Detailed geologic mapping in the Kings Creek 7.5-minute quadrangle, southwestern Brushy Mountains, Caldwell County, North Carolina, revealed the northeastern continuation of the thrust. Recognition of the northeastern extension of the fault, and analysis of small -scale map compilations indicate the thrust is a major (crustal­scale) boundary.

Structural data denote six deformation events in the southwestern Brushy Mountains. Penetrative and partially penetrative fabrics are attributed to syn-peak and post-peak metamorphic deformation (Neoacadian and earliest Alleghenian; D2 and D3, respectively). Changes in the orientations of D2 and D3 structures were observed in the study area; foliations, mineral stretching lineations, and isoclinal and tight fold axes in the northwestern two thirds of the quadrangle are strongly oriented northeast-southwest. Structural orientations in the southeastern comer of the quadrangle vary, but are dominantly oriented east-west, southeast-northwest, and north-south. The structural transition represents Neoacadian transpressional flow caused by buttressing of plastically deforming thrust sheets against the primordial Brevard fault zone. Mylonites immediately adjacent to a second thrust fault (the Green Mountain/Mill Spring thrust) also confirm a significant component of dextral strike-slip displacement. Two episodes of post-Neoacadian folding (F4 and F5) complexly refolded F2 (isoclinal) and F3 (tight) folds. Multiple joint sets are also attributed to Alleghanian and Mesozoic-Cenozoic deformation.

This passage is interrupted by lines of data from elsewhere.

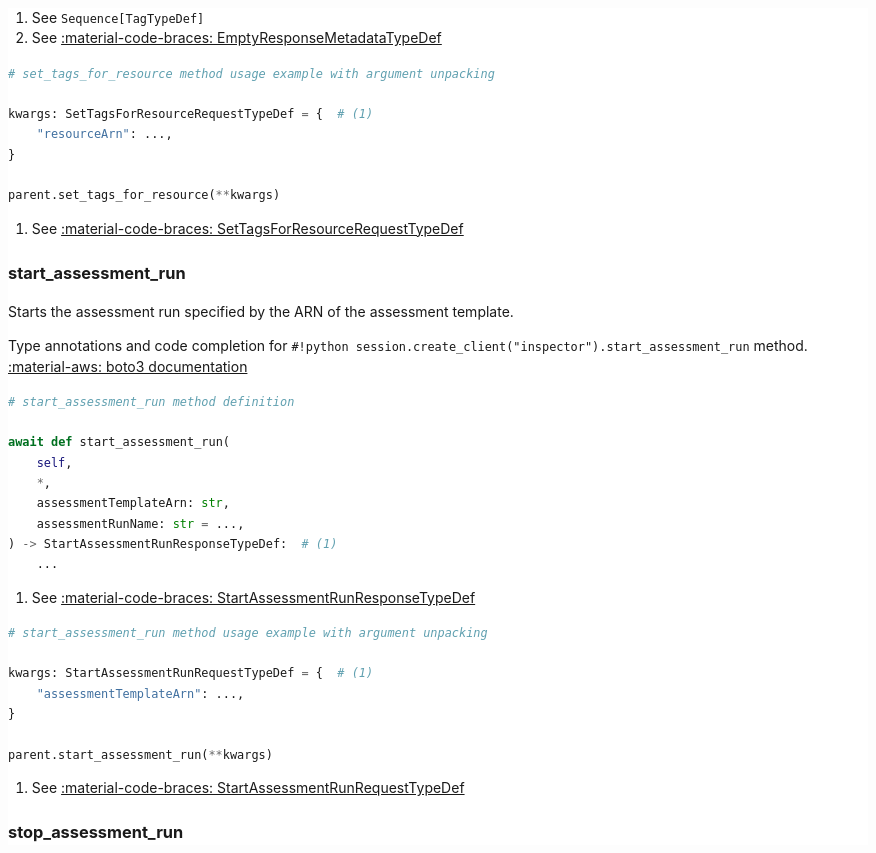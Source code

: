 1. See `Sequence[TagTypeDef]`
2. See [:material-code-braces: EmptyResponseMetadataTypeDef](./type_defs.md#emptyresponsemetadatatypedef)


```python
# set_tags_for_resource method usage example with argument unpacking

kwargs: SetTagsForResourceRequestTypeDef = {  # (1)
    "resourceArn": ...,
}

parent.set_tags_for_resource(**kwargs)
```

1. See [:material-code-braces: SetTagsForResourceRequestTypeDef](./type_defs.md#settagsforresourcerequesttypedef)

### start\_assessment\_run

Starts the assessment run specified by the ARN of the assessment template.

Type annotations and code completion for `#!python session.create_client("inspector").start_assessment_run` method.
[:material-aws: boto3 documentation](https://boto3.amazonaws.com/v1/documentation/api/latest/reference/services/inspector/client/start_assessment_run.html)

```python
# start_assessment_run method definition

await def start_assessment_run(
    self,
    *,
    assessmentTemplateArn: str,
    assessmentRunName: str = ...,
) -> StartAssessmentRunResponseTypeDef:  # (1)
    ...
```

1. See [:material-code-braces: StartAssessmentRunResponseTypeDef](./type_defs.md#startassessmentrunresponsetypedef)


```python
# start_assessment_run method usage example with argument unpacking

kwargs: StartAssessmentRunRequestTypeDef = {  # (1)
    "assessmentTemplateArn": ...,
}

parent.start_assessment_run(**kwargs)
```

1. See [:material-code-braces: StartAssessmentRunRequestTypeDef](./type_defs.md#startassessmentrunrequesttypedef)

### stop\_assessment\_run
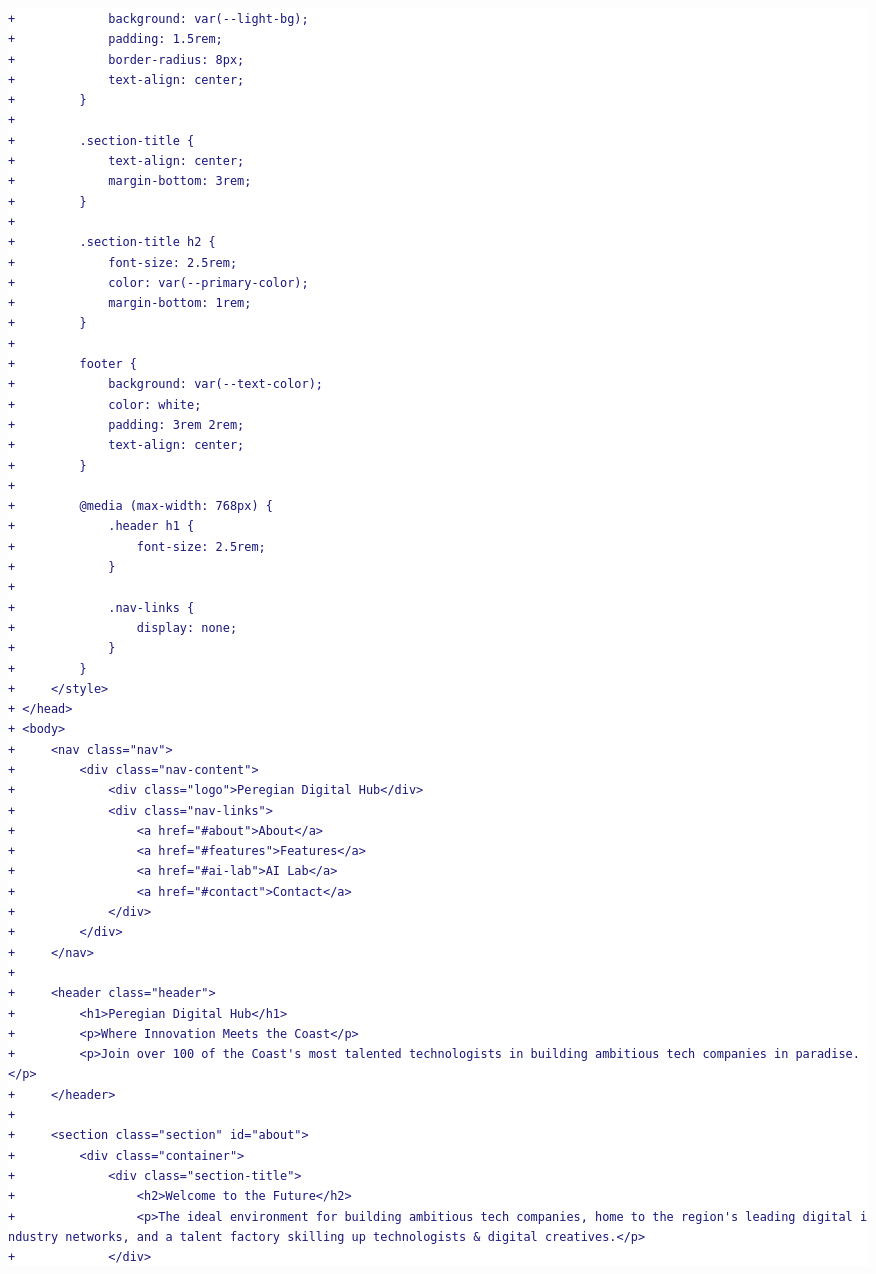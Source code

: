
 ```diff
+             background: var(--light-bg);
+             padding: 1.5rem;
+             border-radius: 8px;
+             text-align: center;
+         }
+ 
+         .section-title {
+             text-align: center;
+             margin-bottom: 3rem;
+         }
+ 
+         .section-title h2 {
+             font-size: 2.5rem;
+             color: var(--primary-color);
+             margin-bottom: 1rem;
+         }
+ 
+         footer {
+             background: var(--text-color);
+             color: white;
+             padding: 3rem 2rem;
+             text-align: center;
+         }
+ 
+         @media (max-width: 768px) {
+             .header h1 {
+                 font-size: 2.5rem;
+             }
+             
+             .nav-links {
+                 display: none;
+             }
+         }
+     </style>
+ </head>
+ <body>
+     <nav class="nav">
+         <div class="nav-content">
+             <div class="logo">Peregian Digital Hub</div>
+             <div class="nav-links">
+                 <a href="#about">About</a>
+                 <a href="#features">Features</a>
+                 <a href="#ai-lab">AI Lab</a>
+                 <a href="#contact">Contact</a>
+             </div>
+         </div>
+     </nav>
+ 
+     <header class="header">
+         <h1>Peregian Digital Hub</h1>
+         <p>Where Innovation Meets the Coast</p>
+         <p>Join over 100 of the Coast's most talented technologists in building ambitious tech companies in paradise.</p>
+     </header>
+ 
+     <section class="section" id="about">
+         <div class="container">
+             <div class="section-title">
+                 <h2>Welcome to the Future</h2>
+                 <p>The ideal environment for building ambitious tech companies, home to the region's leading digital industry networks, and a talent factory skilling up technologists & digital creatives.</p>
+             </div>
```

A zone of intensely migmatized amphibolite and biotite-hornblende granodiorite was identified in the immediate footwall of the Brindle Creek thrust in the Kings Creek quadrangle and extrapolated ~110 km to the southwest. Detailed geologic mapping has locally placed the migmatite in the same tectonostratigraphic position as the Poor Mountain Formation; intense migmatization, however, has obscured virtually all primary sedimentological evidence that could establish an unequivocal migmatite protolith.

U-Pb ion microprobe (SHRIMP RG) geochronology of zoned zircons indicate the migmatite protolith has a Middle Ordovician crystallization age (zircon cores), and was subsequently metamorphosed at 342 Ma and 330 Ma (zircon rims). The crystallization age is coeval with the Poor Mountain Quartzite member. Whole-rock trace and rare earth element chemical data from melanocratic and leucocratic constituents of the migmatite also suggest partial derivation from the Poor Mountain Amphibolite. The highly fractionated migmatite leucosome, an in situ anatectic melt, is enriched in low compatibility trace elements and depleted in high compatibility trace elements. A subset of melanocratic samples has similar concentrations of low compatibility trace elements as the Poor Mountain Amphibolite, but is depleted in higher compatibility elements. The same samples have nearly identical flat REE trends as Poor Mountain Amphibolite samples, but are slightly REE depleted. Emplacement of the hot Brindle Creek thrust sheet in the Neoacadian likely resulted in intense migmatization of the already hot Poor Mountain Formation and adjacent units.